Non-Lithographic Photo-Induced Patterning of Polymers from Liquid Crystal Solvent with Spatially Modulated Director Fields
Abstract: Electro-optic properties of such composite materials as mixtures of polymers and liquid crystals (LCs) have been shown to be of practical use as elements of various optical devices. Depending on a polymer concentration in a mixture, three different types of devices were demonstrated. In the case when the concentration of a polymer significantly exceeds that of the LC, the polymer dispersed liquid crystal type of device is realized. In the opposite situation, when the concentration of the polymer is significantly lower than that of the LC, a polymer stabilized type of device is realized, where the LC is mixed with a pre-polymer, which is then polymerized. In the intermediate situation, when concentrations of a polymer and a LC are roughly of the same order of magnitude, it is possible using either a holographic two-beam recording technique or phase-separation under applied high-voltage electric field to directionally separate the polymer and the LC. In former case, a spatially inhomogeneous light intensity forces component to separate, diffuse, and form micro-structures. In the latter case, these processes are brought about by an electric voltage applied to patterned electrodes.

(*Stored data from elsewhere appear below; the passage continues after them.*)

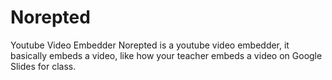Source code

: # Norepted
Youtube Video Embedder
Norepted is a youtube video embedder, it basically embeds a video, like how your teacher embeds a video on Google Slides for class.
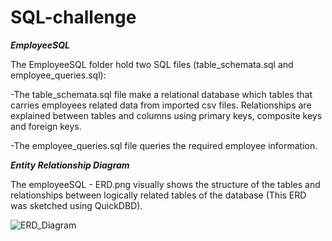 # SQL-challenge


***EmployeeSQL***

The EmployeeSQL folder hold two SQL files (table_schemata.sql and employee_queries.sql):

-The table_schemata.sql file make a relational database which  tables that carries employees related data from imported csv files. Relationships are explained between tables and columns using primary keys, composite keys and foreign keys.

-The employee_queries.sql file queries the required employee information.

***Entity Relationship Diagram***

The employeeSQL - ERD.png visually shows the structure of the tables and relationships between logically related tables of the database (This ERD was sketched using QuickDBD).

![ERD_Diagram](https://github.com/jirah2018/SQL-challenge/assets/151040384/6d85e1a5-2046-4067-87ca-6f188a6f8d5b)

The invention can be used in manufacturing of optical elements such as spatial light modulators, diffractive gratings, light deflectors, and beam steering devices.

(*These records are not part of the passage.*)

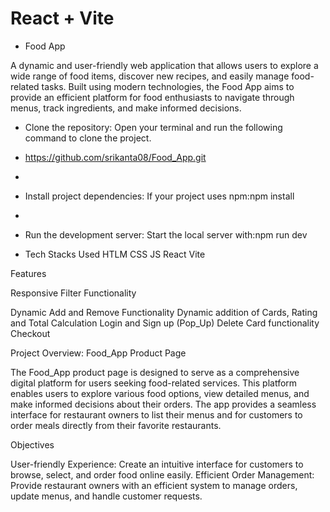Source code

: # React + Vite

- Food App
  
A dynamic and user-friendly web application that allows users to explore a wide range of food items, discover new recipes, and easily manage food-related tasks. Built using modern technologies, the Food App aims to provide an efficient platform for food enthusiasts to navigate through menus, track ingredients, and make informed decisions.

- Clone the repository: Open your terminal and run the following command to clone the project.
- https://github.com/srikanta08/Food_App.git
- 
- Install project dependencies: If your project uses npm:npm install
- 
- Run the development server: Start the local server with:npm run dev

- Tech Stacks Used
HTLM
CSS
JS
React
Vite

Features

Responsive
Filter Functionality

Dynamic Add and Remove Functionality
Dynamic addition of Cards, Rating and Total Calculation
Login and Sign up (Pop_Up)
Delete Card functionality
Checkout

Project Overview: Food_App Product Page

The Food_App product page is designed to serve as a comprehensive digital platform for users seeking food-related services. This platform enables users to explore various food options, view detailed menus, and make informed decisions about their orders. The app provides a seamless interface for restaurant owners to list their menus and for customers to order meals directly from their favorite restaurants.

Objectives

User-friendly Experience: Create an intuitive interface for customers to browse, select, and order food online easily.
Efficient Order Management: Provide restaurant owners with an efficient system to manage orders, update menus, and handle customer requests.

The technique of this patent has several advantages over existing compensation film manufacturing techniques. The process is simple, reproducible and yields defect-free films. The process provides much more flexibility in the tailoring of film optical properties than existing techniques. Films with different optic axis orientations can be easily realized with minor process variations. Tilted biaxial as well as uniaxial structures can be fabricated by this technique.